The truth will come on 3,500 pages in five volumes. It will cover 34 years of this racially torn country’s murkiest history, and almost everyone agrees it will hurt.

The final report of the Truth and Reconciliation Commission is scheduled to be handed to South African President Nelson Mandela next week in a ceremony in Pretoria. The long-awaited missive will officially conclude more than 2 1/2 years of extraordinary inquiry by the government-created panel into the wrongs of the apartheid era.

Despite the anticipation, few South Africans are expected to welcome its findings. The commission, headed by retired Anglican Archbishop Desmond M. Tutu, has roused critics across the political spectrum--black and white, rich and poor, conservative and liberal.

Advertisement

It seems that no one can agree on the truth about South Africa’s past, and more fundamentally, there is no consensus about how to achieve reconciliation in the future.

“The Truth and Reconciliation Commission evokes mixed emotions, not least in those of us who have worked closely with the process,” wrote Piers Pigou, a former commission investigator, in an analysis of its work. “The commission has laid an important base, but thousands of questions remain unanswered, and I would guess, thousands of perpetrators unchallenged.”

In a recent public opinion survey, two-thirds of the respondents said the commission has worsened race relations rather than healed them. Many South Africans question the objectivity of the far-reaching inquiry; as with any soul-searching, many have been ill-equipped to deal with the emotional fallout.

“Unless this is a misplaced display of divine wisdom, it is an oxymoron for any process which admits rumor, gossip, hearsay, sentiment, to talk of a factual finding,” Ishmael Semenya, an attorney for Winnie Madikizela-Mandela, recently told reporters. “One would have hoped the [commission] would have helped posterity to learn from the folly of our past rather than to score passing political points.”

Madikizela-Mandela, the former wife of President Mandela, has strained relations with the ruling African National Congress. She reportedly is among about 200 people singled out for criticism in the report.

The document delves into human rights abuses by both friends and foes of the apartheid system of racial separation, which saw minority whites dominate South Africa until 1994. The report is based on the written and oral statements of more than 21,000 people, as well as the records of 140 public hearings.

Advertisement

Others expected to be mentioned in so-called negative findings include Deputy Defense Minister Ronnie Kasrils, an anti-apartheid activist involved in a 1992 shooting, and former President Pieter W. Botha, who led the pro-apartheid Nationalist Party during the 1970s and ‘80s.
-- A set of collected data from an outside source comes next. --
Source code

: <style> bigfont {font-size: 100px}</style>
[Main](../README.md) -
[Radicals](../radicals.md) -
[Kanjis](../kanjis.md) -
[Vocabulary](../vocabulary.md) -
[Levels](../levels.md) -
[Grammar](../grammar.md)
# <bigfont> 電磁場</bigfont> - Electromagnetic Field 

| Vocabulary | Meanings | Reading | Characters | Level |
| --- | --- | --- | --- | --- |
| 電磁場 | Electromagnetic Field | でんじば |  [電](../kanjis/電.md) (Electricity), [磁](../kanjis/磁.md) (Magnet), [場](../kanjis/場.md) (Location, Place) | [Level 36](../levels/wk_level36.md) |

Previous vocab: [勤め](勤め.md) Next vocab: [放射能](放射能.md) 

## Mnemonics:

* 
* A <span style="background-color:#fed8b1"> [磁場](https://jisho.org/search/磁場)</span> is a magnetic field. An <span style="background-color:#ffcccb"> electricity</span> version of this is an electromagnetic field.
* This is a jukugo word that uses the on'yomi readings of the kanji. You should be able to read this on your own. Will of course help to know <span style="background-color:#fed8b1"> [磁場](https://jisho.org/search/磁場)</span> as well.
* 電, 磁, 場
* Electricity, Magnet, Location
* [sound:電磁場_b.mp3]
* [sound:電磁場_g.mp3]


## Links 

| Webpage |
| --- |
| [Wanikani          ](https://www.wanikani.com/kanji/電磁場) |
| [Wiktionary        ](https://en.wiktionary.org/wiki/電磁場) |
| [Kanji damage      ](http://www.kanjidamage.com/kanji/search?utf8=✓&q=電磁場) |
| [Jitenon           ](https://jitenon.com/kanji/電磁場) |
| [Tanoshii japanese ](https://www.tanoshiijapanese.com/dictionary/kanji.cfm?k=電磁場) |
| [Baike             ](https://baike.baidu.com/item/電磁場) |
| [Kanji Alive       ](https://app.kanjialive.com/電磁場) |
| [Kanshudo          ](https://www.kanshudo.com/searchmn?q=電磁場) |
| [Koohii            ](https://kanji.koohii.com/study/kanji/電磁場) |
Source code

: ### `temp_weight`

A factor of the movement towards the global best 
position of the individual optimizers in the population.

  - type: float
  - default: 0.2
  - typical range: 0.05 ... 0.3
Even some ANC members are expected to come under fire for alleged abuses during the armed struggle against white rule.

“There are people who have been implicated in gross human rights violations and will be painted in a bad light,” said the commission’s Mdu Lembede. “That is part of our mandate. Ours was to get to the bottom of what happened in this country.”
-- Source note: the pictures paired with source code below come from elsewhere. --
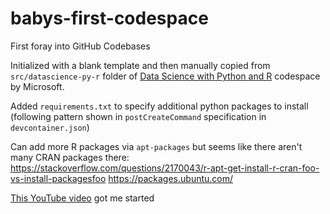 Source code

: # babys-first-codespace

First foray into GitHub Codebases

Initialized with a blank template and then manually copied from `src/datascience-py-r` folder of [Data Science with Python and R](https://github.com/microsoft/datascience-py-r/tree/main) codespace by Microsoft.

Added `requirements.txt` to specify additional python packages to install (following pattern shown in `postCreateCommand` specification in `devcontainer.json`)

Can add more R packages via `apt-packages` but seems like there aren't many CRAN packages there:
https://stackoverflow.com/questions/2170043/r-apt-get-install-r-cran-foo-vs-install-packagesfoo
https://packages.ubuntu.com/

[This YouTube video](https://www.youtube.com/watch?v%253DYDfZ5raWbs4) got me started  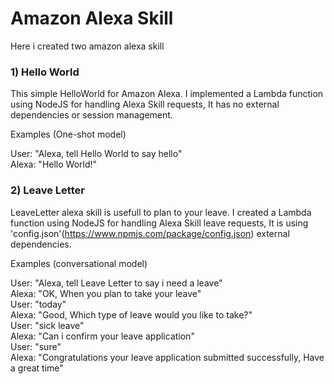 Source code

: # Amazon Alexa Skill

Here i created two amazon alexa skill

### 1) Hello World 
 This simple HelloWorld for Amazon Alexa. I implemented a Lambda function using NodeJS for handling Alexa Skill requests,
 It has no external dependencies or session management.

 Examples (One-shot model)
 
 User: "Alexa, tell Hello World to say hello" <br />
 Alexa: "Hello World!" <br />
 
 
### 2) Leave Letter 
 LeaveLetter alexa skill is usefull to plan to your leave. 
 I created a Lambda function using NodeJS for handling Alexa Skill leave requests, 
 It is using 'config.json'(https://www.npmjs.com/package/config.json) external dependencies.
 
 Examples (conversational model)
 
 User: "Alexa, tell Leave Letter to say i need a leave" <br />
 Alexa: "OK, When you plan to take your leave" <br />
 User: "today" <br />
 Alexa: "Good, Which type of leave would you like to take?" <br />
 User: "sick leave" <br />
 Alexa: "Can i confirm your leave application" <br />
 User: "sure" <br />
 Alexa: "Congratulations your leave application submitted successfully, Have a great time" <br />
But much like the Christopher Commission report, which scrutinized the Los Angeles Police Department after the 1991 beating of Rodney G. King, the South African panel’s document is expected to go beyond pointing fingers.
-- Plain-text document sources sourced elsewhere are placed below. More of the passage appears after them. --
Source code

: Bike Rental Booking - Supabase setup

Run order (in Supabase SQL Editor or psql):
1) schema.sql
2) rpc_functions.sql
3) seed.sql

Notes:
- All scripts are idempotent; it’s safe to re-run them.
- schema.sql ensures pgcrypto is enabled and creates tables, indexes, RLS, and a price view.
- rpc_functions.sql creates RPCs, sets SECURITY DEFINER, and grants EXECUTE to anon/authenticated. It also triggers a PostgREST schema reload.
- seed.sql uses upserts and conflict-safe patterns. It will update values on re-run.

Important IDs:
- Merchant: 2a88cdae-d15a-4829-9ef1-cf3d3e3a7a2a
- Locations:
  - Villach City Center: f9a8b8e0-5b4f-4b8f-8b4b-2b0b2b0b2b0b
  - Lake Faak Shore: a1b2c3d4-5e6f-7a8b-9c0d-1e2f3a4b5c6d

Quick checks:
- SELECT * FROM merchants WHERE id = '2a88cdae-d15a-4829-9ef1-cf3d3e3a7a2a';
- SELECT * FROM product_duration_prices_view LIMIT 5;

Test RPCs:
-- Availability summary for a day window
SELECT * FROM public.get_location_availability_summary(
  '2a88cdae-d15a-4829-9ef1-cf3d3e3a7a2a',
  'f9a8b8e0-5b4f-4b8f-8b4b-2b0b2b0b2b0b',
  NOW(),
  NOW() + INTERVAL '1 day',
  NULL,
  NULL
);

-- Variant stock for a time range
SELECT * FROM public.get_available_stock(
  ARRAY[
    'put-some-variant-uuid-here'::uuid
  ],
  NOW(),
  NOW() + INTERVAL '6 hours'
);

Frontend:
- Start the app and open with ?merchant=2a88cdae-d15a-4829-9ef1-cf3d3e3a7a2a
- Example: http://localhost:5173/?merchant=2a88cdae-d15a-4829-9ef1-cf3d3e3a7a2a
The report will make suggestions about what should happen next, including possible criminal prosecutions. The commission’s work carries no legal standing. But nothing prevents prosecutors from using its findings to build cases against those who have not been granted amnesty, which the commission will continue to offer into next year.

Tlhoki Mofokeng, who heads a project on the commission at the Johannesburg-based Center for the Study of Violence and Reconciliation, said the panel’s success will ultimately be measured by its ability to look beyond the disputed history.

The commission, he said, needs to make strong recommendations about building a better future for apartheid’s victims, including finding ways for ordinary South Africans to join in the mission of healing.

Advertisement

“You cannot reconcile the society in just over two years’ time, and that was never the objective,” Mofokeng said. “It was laying the foundation for what should come next.”